At dawn last Sunday morning, in a remote and wooded area of Seattle, Saint Genet director Ryan Mitchell re-created Chris Burden's notorious 1971 artwork Shoot. In the original, Burden was shot in the arm with a .22 rifle inside a gallery and called it sculpture. Mitchell was shot in the arm with a .22 rifle beneath a tree, then walked approximately 10 miles to a theater and called it performance.

The re-creation of Shoot was secret—I had to sign a nondisclosure agreement before I was even told what was happening—because the stakes were high. First, the action was probably a crime. Second, there were some serious liability issues.
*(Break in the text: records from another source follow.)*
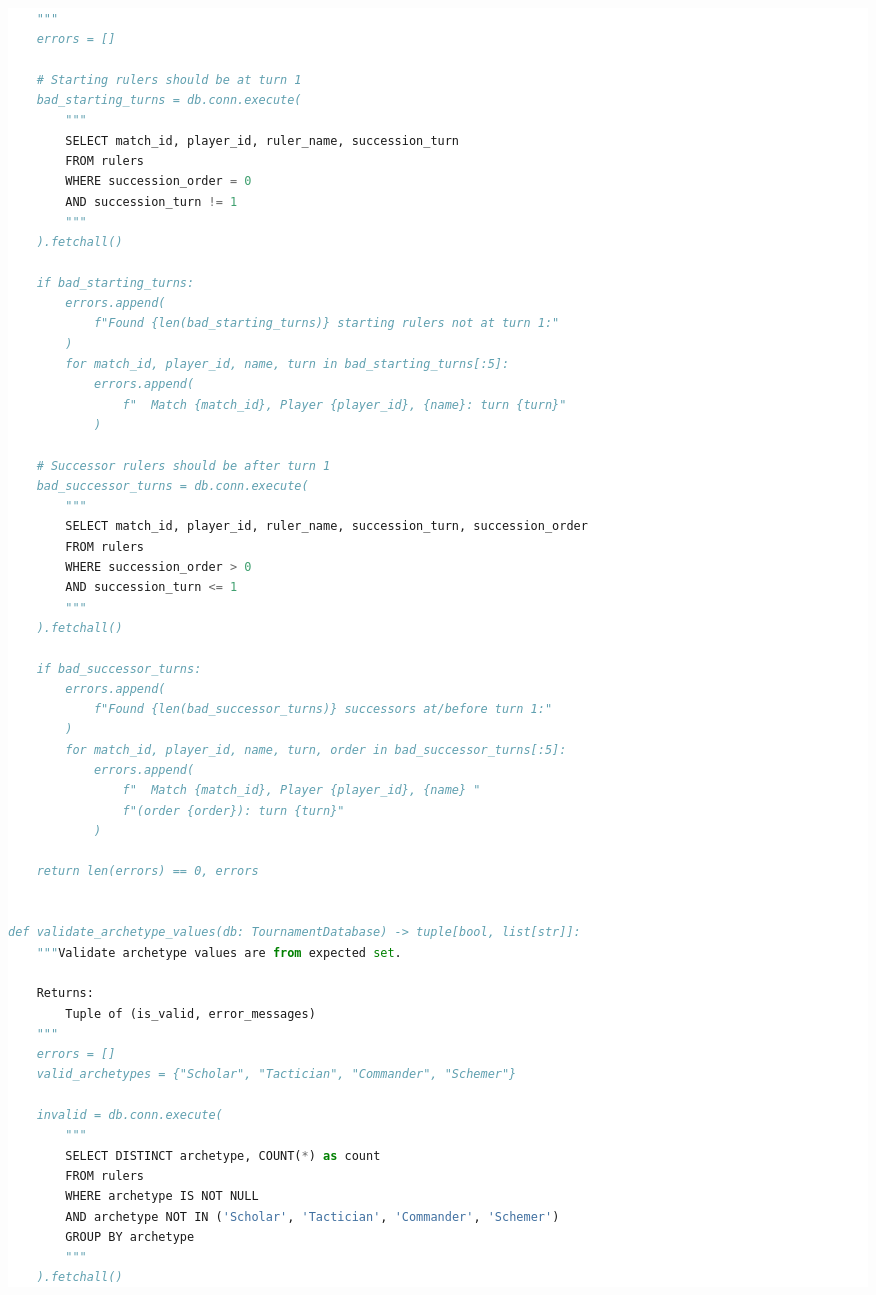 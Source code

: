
 ```python
    """
    errors = []

    # Starting rulers should be at turn 1
    bad_starting_turns = db.conn.execute(
        """
        SELECT match_id, player_id, ruler_name, succession_turn
        FROM rulers
        WHERE succession_order = 0
        AND succession_turn != 1
        """
    ).fetchall()

    if bad_starting_turns:
        errors.append(
            f"Found {len(bad_starting_turns)} starting rulers not at turn 1:"
        )
        for match_id, player_id, name, turn in bad_starting_turns[:5]:
            errors.append(
                f"  Match {match_id}, Player {player_id}, {name}: turn {turn}"
            )

    # Successor rulers should be after turn 1
    bad_successor_turns = db.conn.execute(
        """
        SELECT match_id, player_id, ruler_name, succession_turn, succession_order
        FROM rulers
        WHERE succession_order > 0
        AND succession_turn <= 1
        """
    ).fetchall()

    if bad_successor_turns:
        errors.append(
            f"Found {len(bad_successor_turns)} successors at/before turn 1:"
        )
        for match_id, player_id, name, turn, order in bad_successor_turns[:5]:
            errors.append(
                f"  Match {match_id}, Player {player_id}, {name} "
                f"(order {order}): turn {turn}"
            )

    return len(errors) == 0, errors


def validate_archetype_values(db: TournamentDatabase) -> tuple[bool, list[str]]:
    """Validate archetype values are from expected set.

    Returns:
        Tuple of (is_valid, error_messages)
    """
    errors = []
    valid_archetypes = {"Scholar", "Tactician", "Commander", "Schemer"}

    invalid = db.conn.execute(
        """
        SELECT DISTINCT archetype, COUNT(*) as count
        FROM rulers
        WHERE archetype IS NOT NULL
        AND archetype NOT IN ('Scholar', 'Tactician', 'Commander', 'Schemer')
        GROUP BY archetype
        """
    ).fetchall()
```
Third, the action happened the morning before Saint Genet's closing-night performance of Paradisiacal Rites at On the Boards, and if On the Boards artistic director Lane Czaplinski got wind of it, he might've pulled the plug on the whole show.

The shooter, who has been hunting with guns and bows since he was 8 years old, stood in the dim forest with a few other people watching. He said there wasn't enough light for him to take the shot safely. Someone shined flashlights on Mitchell's bare torso. The shooter said it still wasn't bright enough. So we waited, agonizingly, for the light.
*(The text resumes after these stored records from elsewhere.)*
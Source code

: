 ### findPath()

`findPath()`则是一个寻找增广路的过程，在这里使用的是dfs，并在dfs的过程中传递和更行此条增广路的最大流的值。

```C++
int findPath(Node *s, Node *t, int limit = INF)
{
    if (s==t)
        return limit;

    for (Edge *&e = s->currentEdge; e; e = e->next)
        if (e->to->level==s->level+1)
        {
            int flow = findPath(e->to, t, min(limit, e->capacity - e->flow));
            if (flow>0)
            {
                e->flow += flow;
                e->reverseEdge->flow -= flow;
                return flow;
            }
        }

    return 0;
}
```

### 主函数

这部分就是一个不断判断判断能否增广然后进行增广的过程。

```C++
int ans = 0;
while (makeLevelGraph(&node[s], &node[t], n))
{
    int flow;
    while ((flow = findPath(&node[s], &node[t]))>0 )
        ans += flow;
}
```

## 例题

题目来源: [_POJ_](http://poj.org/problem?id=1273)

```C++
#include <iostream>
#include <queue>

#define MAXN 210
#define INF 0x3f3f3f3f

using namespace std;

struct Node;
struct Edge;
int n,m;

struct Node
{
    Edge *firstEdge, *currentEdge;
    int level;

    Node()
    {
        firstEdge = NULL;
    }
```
Then the shot. Mitchell didn't scream. He didn't fall over. The wound on his arm was bandaged, and a few of us began the walk downtown.

During a previous conversation, Mitchell had said he expected severe backlash on several fronts: the sensitivity about gun violence in the current national dialogue, the perceived stupidity and futility of such performance-art actions, the inevitable accusations that it was a sensationalist but unoriginal move, and even the possibility of a lawsuit from Burden's estate. (Performance artist Marina Abramovic, Mitchell says, once asked Burden for permission to reproduce Shoot and was denied.)
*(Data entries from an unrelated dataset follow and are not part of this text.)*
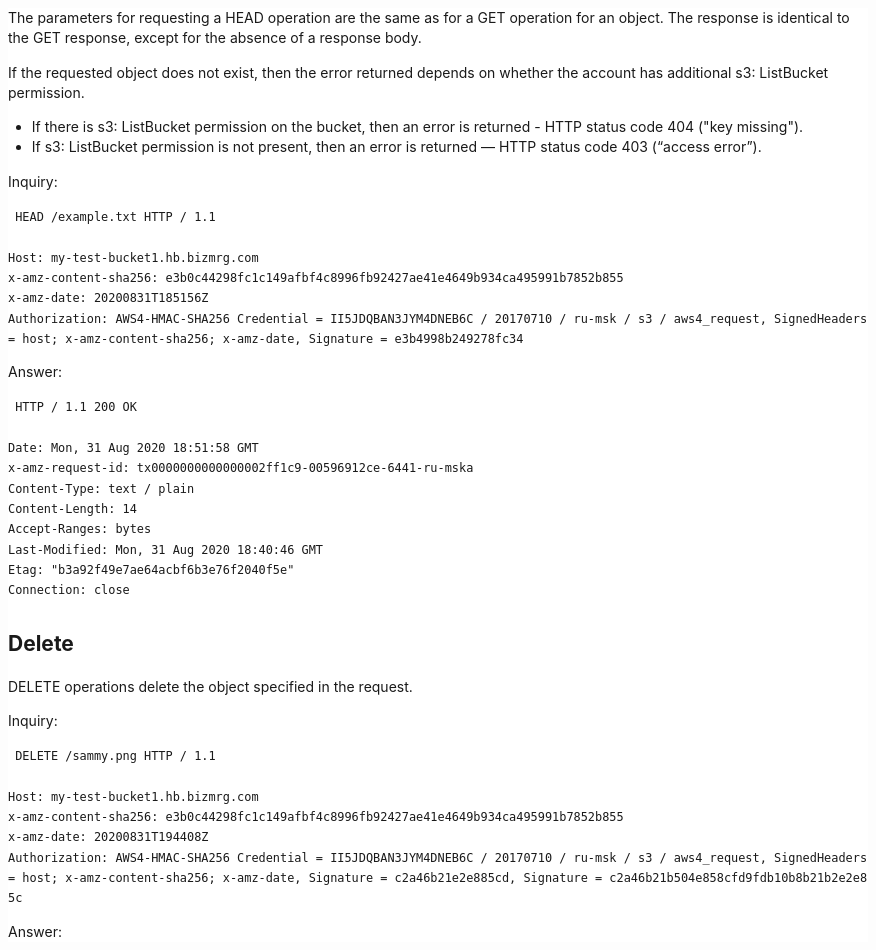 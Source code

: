 The parameters for requesting a HEAD operation are the same as for a GET operation for an object. The response is identical to the GET response, except for the absence of a response body.

If the requested object does not exist, then the error returned depends on whether the account has additional s3: ListBucket permission.

- If there is s3: ListBucket permission on the bucket, then an error is returned - HTTP status code 404 ("key missing").
- If s3: ListBucket permission is not present, then an error is returned — HTTP status code 403 (“access error”).

Inquiry:

```http
 HEAD /example.txt HTTP / 1.1

Host: my-test-bucket1.hb.bizmrg.com
x-amz-content-sha256: e3b0c44298fc1c149afbf4c8996fb92427ae41e4649b934ca495991b7852b855
x-amz-date: 20200831T185156Z
Authorization: AWS4-HMAC-SHA256 Credential = II5JDQBAN3JYM4DNEB6C / 20170710 / ru-msk / s3 / aws4_request, SignedHeaders = host; x-amz-content-sha256; x-amz-date, Signature = e3b4998b249278fc34
```

Answer:

```http
 HTTP / 1.1 200 OK

Date: Mon, 31 Aug 2020 18:51:58 GMT
x-amz-request-id: tx0000000000000002ff1c9-00596912ce-6441-ru-mska
Content-Type: text / plain
Content-Length: 14
Accept-Ranges: bytes
Last-Modified: Mon, 31 Aug 2020 18:40:46 GMT
Etag: "b3a92f49e7ae64acbf6b3e76f2040f5e"
Connection: close
```

## Delete

DELETE operations delete the object specified in the request.

Inquiry:

```http
 DELETE /sammy.png HTTP / 1.1

Host: my-test-bucket1.hb.bizmrg.com
x-amz-content-sha256: e3b0c44298fc1c149afbf4c8996fb92427ae41e4649b934ca495991b7852b855
x-amz-date: 20200831T194408Z
Authorization: AWS4-HMAC-SHA256 Credential = II5JDQBAN3JYM4DNEB6C / 20170710 / ru-msk / s3 / aws4_request, SignedHeaders = host; x-amz-content-sha256; x-amz-date, Signature = c2a46b21e2e885cd, Signature = c2a46b21b504e858cfd9fdb10b8b21b2e2e85c
```

Answer:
But the opprobrium that he knew would follow Shoot was part of the project. While Mitchell says that reproducing Shoot makes sense as "a satellite piece in dialogue with Paradisiacal Rites"—which is about finding beauty in death, mortification of the flesh, and excessive gestures—I suspect he chose it in part because he knew it would provoke the most vitriol and bile. Subjecting oneself to pain as performance is one thing—but stealing a crown jewel of American art from another artist? Genet, himself a serial thief, might be proud, and might smile on the condemnation that has followed.

Being publicly shat on is part of the mythos of Genet—the "negative ascension" (as Mitchell puts it) in his work, which transformed acts of brutality, crime, and degradation into beautiful and sublime moments. You have to go down to go up. If you're reading this right now and shuddering with indignation and revulsion at the idea of reproducing Shoot, the piece is doing its work. It's clever that way.

Saint Genet's theater aesthetic is a marriage of the high and the low—flour and dirt, gold leaf and leeches, exquisite choreography juxtaposed with people getting so drunk and high they fall over trying to execute it. Rites itself was a series of incantatory images: It opened with a field of wheat on the stage, stuffed and headless pheasants whirring in circles overhead, and a mound of dirt that contained a performer, requiring him to stay buried for hours and emerge only at the end of the performance. Upstage, and on stage left, actors inhaled balloons of nitrous oxide and drank beer, whiskey, and wine throughout the show. Musicians played ominous electro-organ tones and, during some moments of sprightly choreography by Jessie Smith, high and tinkling phrases on a keyboard.

The whole thing had a hypnotic Americana feel, with some very ugly moments: vicious slapping, Mitchell spitefully and serially spitting wine into the faces of some dancers (and being spat upon in his turn), and a raging party scene with strobe lights and double Dutch. The party was interrupted three times by a macho performer with a large beard (Thomas Vincent Chapel) wrestling an effeminate, lisping man (Darren Dewse) to the ground, pulling his pants down to show the audience his ass (which was encrusted in gold leaf), and making him sing the opening lines of "Goldfinger" ("The man with the Midas touch..."). Other moments were more golden-hued and dignified, with dancing reminiscent of colonial American gestures and Shaker spinning. It was like American Gothic fused with Hieronymus Bosch—populist in some ways, but also transcendent in its ambivalence and ugliness.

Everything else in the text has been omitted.